Я прижалась к стволу дерева, боясь, что они меня заметят, и продолжила слушать.
— Главное, чтобы она не передумала, — продолжал Алексей, и в его голосе слышалось беспокойство.
— Не передумает, — усмехнулась Инна, и я почти физически ощутила её презрение. — Она всегда была мягкотелой. Жалостливой.
Я сидела, не двигаясь, чувствуя, как внутри всё холодеет. Они обманули меня. Использовали. Снова.
Как и раньше, как всегда. Ничего не изменилось. Они не изменились.
— Машину-то какую брать будем? — голос Алексея звучал возбуждённо. — Я присмотрел «Киа Рио», неплохая тачка. И не дорогая, и надёжная.
— Да хоть «Мерседес», — рассмеялась Инна, и её смех был похож на карканье вороны. — Денег-то теперь хватит.
Я встала и тихо пошла обратно к подъезду. Внутри всё кипело от ярости и обиды.

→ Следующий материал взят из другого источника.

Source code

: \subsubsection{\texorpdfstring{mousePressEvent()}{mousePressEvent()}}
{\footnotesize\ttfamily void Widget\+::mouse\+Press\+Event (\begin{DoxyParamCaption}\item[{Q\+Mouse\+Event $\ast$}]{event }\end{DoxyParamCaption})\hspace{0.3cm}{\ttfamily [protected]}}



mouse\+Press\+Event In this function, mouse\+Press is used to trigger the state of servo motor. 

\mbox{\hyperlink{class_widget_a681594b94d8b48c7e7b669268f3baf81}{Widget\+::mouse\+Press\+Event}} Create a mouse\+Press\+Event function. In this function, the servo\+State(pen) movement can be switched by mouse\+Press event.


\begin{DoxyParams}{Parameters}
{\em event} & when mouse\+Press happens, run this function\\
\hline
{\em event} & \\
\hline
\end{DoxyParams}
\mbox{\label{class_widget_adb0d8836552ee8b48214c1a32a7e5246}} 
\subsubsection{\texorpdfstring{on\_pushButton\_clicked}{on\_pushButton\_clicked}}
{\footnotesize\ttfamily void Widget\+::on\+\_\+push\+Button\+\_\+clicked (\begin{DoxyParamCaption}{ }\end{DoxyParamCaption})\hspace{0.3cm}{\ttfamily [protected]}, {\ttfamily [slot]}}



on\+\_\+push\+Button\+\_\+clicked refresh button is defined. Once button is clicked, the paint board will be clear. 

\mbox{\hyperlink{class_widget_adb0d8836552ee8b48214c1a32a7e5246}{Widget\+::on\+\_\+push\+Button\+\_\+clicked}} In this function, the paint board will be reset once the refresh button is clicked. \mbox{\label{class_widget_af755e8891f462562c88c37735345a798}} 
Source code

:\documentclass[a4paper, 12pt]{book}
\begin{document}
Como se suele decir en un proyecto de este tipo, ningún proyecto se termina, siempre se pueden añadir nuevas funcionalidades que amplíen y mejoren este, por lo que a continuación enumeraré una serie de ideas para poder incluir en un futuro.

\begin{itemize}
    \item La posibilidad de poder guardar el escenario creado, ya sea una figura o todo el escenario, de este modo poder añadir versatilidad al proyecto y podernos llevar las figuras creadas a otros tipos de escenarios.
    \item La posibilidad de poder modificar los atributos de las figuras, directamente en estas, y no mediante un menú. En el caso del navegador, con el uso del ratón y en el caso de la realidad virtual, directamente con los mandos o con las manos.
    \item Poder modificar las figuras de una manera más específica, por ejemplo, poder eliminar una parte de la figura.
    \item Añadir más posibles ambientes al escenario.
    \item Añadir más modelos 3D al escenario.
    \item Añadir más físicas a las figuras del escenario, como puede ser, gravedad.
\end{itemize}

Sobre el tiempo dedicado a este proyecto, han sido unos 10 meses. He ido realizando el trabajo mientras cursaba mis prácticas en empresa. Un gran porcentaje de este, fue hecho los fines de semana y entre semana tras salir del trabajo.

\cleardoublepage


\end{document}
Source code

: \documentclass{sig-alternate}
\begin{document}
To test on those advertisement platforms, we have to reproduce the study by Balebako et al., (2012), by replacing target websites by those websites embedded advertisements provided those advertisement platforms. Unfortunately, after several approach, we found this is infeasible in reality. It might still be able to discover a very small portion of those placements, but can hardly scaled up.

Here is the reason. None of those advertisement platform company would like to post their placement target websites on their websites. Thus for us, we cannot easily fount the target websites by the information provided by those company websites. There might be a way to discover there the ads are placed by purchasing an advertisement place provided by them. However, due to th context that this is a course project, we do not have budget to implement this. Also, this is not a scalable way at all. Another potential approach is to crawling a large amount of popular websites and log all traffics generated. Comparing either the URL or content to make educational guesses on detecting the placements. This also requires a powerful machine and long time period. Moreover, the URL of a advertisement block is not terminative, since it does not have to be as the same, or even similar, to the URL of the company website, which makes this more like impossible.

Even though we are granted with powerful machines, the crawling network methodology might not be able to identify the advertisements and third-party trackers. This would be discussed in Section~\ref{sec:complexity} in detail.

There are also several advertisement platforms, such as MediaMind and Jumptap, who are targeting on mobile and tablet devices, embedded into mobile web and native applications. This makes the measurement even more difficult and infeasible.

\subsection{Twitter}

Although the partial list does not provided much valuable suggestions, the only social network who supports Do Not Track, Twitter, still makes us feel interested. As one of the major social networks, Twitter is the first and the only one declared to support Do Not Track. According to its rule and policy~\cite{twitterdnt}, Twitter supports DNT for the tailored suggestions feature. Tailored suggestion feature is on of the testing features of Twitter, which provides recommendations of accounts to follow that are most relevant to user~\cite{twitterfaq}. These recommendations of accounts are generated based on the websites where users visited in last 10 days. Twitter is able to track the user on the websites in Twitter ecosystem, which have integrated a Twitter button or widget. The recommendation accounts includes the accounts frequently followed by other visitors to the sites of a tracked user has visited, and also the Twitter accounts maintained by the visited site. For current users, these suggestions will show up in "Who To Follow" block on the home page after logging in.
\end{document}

Всё те же лживые, манипулятивные, жадные люди. И я снова попалась на их удочку. Снова поверила. Снова дала себя обмануть.
***
Я не стала устраивать сцен. Но и так всё оставлять нельзя. Они не должны думать, что им всё сойдёт с рук.
И тут меня осенило. Я улыбнулась, представляя их лица, когда они поймут, что я приготовила им в ответ.
Тут же позвонила Никите. Другу детства.
— У меня есть комната. Шесть квадратов, но для репетиций вполне подойдёт. Стены толстые, соседи не будут жаловаться.
— Но ты же вроде хотела её продать? Ты же за этим поехала, разве нет?
— Передумала.
Никита был солистом рок-группы «Адреналин», и им действительно нужно место для репетиций.
Их выгнали из подвала, где они занимались раньше, после жалоб соседей на шум.
Бабушку я забрала к себе. Пусть теперь наслаждаются музыкой.